Secondo i gruppi di opposizione a Palazzo Cesaroni sarebbe inoltre necessario “prevedere ordinanze coordinate, sviluppare la telemedicina, potenziare l’assistenza ad anziani, persone con disabilità e soggetti vulnerabili; ripristino subito il monitoraggio tramite tamponi del personale che opera all'interno delle Rsa e degli istituti penitenziari; prevedere incentivi e priorità sugli investimenti regionali per le Amministrazioni Comunali che riducono sensibilmente azzerano le imposte per le attività più colpite dalle chiusure; rimodulare i servizi di welfare e attivare nuove misure di contrasto alle povertà; stanziare risorse per il diritto allo studio, la didattica a distanza e il trasporto scolastico e pubblico; attivare un tavolo permanente di confronto operativo con le forze economiche, sociali e politiche sulle misure strategiche regionali per intraprendere scelte chiare e condivise a sostegno del lavoro e dell'economia umbra”.

Proprio in relazione alla futura ripresa economica, si dovrebbe infine “istituire forme di ristoro a favore di tutte le categorie economiche oggetto di restrizione della propria attività a seguito di provvedimenti ed ordinanze regionali; impegnare risorse di bilancio regionale e comunitario per incrementare i ristori previsti dal Governo per il sistema delle imprese; prevedere ristori aggiuntivi per le aziende del cratere (sisma 2016); indirizzare i fondi comunitari e statali per abbattere il tasso di interesse sui mutui delle aziende e prevedere voucher a sostegno del lavoro attivo per il 2021”. 
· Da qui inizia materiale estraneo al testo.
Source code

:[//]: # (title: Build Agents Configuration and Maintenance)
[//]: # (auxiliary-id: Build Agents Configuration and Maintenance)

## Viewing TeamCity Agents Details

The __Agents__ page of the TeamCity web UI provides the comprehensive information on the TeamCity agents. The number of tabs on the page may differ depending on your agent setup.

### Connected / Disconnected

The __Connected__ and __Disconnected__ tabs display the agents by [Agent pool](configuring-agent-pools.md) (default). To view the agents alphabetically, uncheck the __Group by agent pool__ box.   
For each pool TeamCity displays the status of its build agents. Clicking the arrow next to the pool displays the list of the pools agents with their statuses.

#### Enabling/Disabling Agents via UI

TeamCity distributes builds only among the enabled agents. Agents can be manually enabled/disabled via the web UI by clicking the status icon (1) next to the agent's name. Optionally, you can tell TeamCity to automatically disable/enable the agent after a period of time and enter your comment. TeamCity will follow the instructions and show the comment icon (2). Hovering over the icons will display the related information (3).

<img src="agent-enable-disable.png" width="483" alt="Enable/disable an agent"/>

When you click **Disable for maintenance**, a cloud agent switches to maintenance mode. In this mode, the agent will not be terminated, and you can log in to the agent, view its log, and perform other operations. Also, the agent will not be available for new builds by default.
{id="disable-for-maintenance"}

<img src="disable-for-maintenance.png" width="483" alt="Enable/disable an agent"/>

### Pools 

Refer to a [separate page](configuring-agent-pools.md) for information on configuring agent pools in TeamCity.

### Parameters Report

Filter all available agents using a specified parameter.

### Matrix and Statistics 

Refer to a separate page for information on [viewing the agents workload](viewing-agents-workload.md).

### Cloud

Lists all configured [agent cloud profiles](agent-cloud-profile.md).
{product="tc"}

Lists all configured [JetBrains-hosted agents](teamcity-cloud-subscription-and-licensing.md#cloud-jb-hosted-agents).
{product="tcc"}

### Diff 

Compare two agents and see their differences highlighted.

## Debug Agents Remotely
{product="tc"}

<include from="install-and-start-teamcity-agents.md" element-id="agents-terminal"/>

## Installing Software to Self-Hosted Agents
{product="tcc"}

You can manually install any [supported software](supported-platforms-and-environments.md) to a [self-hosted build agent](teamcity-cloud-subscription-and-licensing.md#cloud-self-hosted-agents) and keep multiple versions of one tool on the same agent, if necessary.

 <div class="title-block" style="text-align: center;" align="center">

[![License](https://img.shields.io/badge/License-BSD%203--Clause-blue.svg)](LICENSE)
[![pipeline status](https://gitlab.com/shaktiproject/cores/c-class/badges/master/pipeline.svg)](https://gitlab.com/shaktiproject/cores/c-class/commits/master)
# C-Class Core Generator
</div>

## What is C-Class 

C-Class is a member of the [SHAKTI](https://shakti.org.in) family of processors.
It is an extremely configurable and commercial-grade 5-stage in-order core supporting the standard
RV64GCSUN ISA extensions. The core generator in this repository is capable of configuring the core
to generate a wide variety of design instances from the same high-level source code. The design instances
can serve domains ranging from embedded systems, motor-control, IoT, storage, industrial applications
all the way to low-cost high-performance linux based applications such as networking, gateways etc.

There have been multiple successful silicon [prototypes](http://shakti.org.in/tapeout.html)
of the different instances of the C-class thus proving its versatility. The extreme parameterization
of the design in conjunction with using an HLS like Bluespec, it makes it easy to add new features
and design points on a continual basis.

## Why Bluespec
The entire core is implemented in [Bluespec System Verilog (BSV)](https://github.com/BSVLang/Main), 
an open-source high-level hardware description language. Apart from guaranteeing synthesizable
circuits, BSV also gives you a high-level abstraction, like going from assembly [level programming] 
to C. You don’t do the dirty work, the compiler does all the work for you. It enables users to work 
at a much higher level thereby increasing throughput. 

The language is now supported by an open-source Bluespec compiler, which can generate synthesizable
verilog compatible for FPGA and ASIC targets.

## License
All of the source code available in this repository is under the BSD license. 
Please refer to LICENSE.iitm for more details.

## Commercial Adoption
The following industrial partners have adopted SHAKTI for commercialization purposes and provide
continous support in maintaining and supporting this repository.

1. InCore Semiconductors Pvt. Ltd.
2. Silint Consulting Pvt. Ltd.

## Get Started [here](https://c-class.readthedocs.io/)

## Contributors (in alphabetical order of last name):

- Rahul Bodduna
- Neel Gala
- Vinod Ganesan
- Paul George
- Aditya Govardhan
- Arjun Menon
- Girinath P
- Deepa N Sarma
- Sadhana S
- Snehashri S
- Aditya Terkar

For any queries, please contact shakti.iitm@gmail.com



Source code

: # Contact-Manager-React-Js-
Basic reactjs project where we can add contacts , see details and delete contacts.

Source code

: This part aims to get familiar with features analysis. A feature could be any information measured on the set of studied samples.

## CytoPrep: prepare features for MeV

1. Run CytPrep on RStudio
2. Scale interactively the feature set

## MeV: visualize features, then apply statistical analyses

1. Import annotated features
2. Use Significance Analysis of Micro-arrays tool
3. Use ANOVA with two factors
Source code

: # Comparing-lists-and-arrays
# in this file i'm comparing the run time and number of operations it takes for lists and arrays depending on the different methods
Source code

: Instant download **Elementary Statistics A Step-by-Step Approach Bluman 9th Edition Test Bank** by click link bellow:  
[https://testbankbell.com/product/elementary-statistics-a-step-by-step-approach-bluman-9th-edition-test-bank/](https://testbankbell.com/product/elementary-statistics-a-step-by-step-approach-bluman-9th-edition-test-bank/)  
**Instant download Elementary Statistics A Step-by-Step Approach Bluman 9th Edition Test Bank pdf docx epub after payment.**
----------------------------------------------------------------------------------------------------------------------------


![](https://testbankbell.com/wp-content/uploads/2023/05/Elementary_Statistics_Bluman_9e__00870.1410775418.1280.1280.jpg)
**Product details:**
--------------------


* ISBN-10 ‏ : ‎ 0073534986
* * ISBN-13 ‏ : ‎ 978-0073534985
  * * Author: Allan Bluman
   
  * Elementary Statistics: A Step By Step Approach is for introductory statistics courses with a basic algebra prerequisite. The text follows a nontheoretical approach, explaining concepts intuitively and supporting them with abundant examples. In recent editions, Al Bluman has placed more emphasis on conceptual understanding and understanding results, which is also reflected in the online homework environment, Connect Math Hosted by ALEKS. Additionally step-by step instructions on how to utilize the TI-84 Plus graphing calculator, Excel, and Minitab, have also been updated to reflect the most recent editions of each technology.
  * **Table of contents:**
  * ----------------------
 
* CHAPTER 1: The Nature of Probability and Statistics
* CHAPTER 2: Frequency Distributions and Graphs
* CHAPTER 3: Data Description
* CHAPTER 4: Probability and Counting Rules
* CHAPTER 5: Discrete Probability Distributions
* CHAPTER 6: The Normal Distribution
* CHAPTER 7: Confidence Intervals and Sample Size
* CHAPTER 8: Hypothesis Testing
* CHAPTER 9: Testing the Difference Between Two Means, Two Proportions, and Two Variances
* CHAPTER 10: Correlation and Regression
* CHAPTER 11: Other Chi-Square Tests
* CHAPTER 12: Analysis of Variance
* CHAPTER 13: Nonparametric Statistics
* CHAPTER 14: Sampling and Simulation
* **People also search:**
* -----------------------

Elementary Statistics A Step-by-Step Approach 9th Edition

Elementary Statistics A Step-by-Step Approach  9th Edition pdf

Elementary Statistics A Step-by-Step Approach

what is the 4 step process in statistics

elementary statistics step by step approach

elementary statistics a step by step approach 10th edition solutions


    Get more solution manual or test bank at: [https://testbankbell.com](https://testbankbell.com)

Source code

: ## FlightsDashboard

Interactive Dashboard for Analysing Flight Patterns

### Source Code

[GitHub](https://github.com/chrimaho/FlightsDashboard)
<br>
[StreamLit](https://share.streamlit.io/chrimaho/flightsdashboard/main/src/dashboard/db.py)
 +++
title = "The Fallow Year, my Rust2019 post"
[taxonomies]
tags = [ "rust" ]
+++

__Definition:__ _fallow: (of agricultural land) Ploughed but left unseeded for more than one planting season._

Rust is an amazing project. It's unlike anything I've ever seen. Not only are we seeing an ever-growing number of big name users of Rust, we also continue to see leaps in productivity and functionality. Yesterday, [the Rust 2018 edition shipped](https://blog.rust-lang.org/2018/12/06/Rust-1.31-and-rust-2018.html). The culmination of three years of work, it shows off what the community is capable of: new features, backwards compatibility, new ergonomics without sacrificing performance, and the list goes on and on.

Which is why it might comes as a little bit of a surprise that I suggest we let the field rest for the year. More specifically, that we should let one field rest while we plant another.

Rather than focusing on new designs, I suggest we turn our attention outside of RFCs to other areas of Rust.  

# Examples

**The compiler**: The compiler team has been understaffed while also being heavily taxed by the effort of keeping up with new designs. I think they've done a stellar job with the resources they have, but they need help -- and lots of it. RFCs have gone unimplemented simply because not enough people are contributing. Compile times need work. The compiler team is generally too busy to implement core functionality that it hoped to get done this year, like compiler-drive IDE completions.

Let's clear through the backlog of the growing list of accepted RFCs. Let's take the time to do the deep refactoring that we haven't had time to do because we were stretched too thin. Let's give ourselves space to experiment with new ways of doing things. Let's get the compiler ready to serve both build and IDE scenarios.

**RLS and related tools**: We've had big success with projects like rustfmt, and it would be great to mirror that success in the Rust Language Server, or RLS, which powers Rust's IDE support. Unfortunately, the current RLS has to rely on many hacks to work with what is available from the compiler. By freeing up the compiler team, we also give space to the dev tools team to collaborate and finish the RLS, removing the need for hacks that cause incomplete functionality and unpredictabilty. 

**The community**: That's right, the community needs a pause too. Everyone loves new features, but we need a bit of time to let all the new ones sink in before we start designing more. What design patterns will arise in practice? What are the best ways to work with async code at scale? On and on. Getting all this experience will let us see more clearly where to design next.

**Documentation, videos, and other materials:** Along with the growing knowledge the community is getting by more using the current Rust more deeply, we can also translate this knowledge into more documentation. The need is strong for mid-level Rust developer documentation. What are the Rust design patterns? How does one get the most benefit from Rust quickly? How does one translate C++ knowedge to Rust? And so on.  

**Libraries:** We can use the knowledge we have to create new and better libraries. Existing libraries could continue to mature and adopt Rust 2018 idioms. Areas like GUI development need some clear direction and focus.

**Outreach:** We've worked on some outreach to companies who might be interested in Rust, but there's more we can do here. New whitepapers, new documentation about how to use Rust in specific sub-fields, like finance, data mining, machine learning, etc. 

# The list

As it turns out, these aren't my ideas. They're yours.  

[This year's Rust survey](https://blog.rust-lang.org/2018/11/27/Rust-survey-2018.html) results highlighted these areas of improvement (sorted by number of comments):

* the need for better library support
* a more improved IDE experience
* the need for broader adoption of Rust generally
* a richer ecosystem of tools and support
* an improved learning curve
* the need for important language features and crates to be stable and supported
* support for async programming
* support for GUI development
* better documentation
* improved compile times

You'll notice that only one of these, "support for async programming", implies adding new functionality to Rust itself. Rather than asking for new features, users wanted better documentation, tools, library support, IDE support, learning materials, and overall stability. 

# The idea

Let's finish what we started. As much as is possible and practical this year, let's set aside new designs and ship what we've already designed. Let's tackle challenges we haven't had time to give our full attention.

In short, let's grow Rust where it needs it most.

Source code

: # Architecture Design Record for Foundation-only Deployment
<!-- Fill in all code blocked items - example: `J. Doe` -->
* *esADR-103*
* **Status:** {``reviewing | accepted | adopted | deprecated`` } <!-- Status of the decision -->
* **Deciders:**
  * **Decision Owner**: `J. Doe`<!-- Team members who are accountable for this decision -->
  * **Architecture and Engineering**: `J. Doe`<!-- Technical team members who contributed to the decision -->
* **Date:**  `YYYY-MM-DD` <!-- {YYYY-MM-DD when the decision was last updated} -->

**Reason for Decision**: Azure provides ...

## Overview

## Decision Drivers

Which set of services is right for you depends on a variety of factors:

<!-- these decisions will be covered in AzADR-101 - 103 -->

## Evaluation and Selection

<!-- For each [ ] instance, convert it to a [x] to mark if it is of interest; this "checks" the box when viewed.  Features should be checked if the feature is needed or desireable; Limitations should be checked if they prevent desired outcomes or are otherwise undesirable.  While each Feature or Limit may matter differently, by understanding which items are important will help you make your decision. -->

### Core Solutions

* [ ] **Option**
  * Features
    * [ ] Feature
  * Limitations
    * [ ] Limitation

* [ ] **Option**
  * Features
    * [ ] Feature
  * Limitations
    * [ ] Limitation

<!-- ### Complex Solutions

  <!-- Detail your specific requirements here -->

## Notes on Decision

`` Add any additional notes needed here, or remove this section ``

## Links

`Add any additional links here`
E ancora: "Fin dall'inizio dell'emergenza sanitaria - sottolineano Partito Democratico, Patto civico per l'Umbria, Movimento 5 Stelle e Gruppo misto- abbiamo manifestato la disponibilità ad una leale confronto istituzionale, seppur nella distinzione dei ruoli e nella distanza di valori, ideali e posizioni. Animati da questo spirito, che ci auguriamo possa essere il tratto distintivo di questa fase emergenziale, e con l'obiettivo di dare un contributo alla salvaguardia della sanità pubblica e al contrasto della crisi economica e sociale che stiamo vivendo, abbiamo formulato una serie di proposte concrete, che siamo disponibili a sviluppare con atti successivi". 

La palla ora passa alla presidente della Regione Umbria, Donatella Tesei, e alla sua giunta.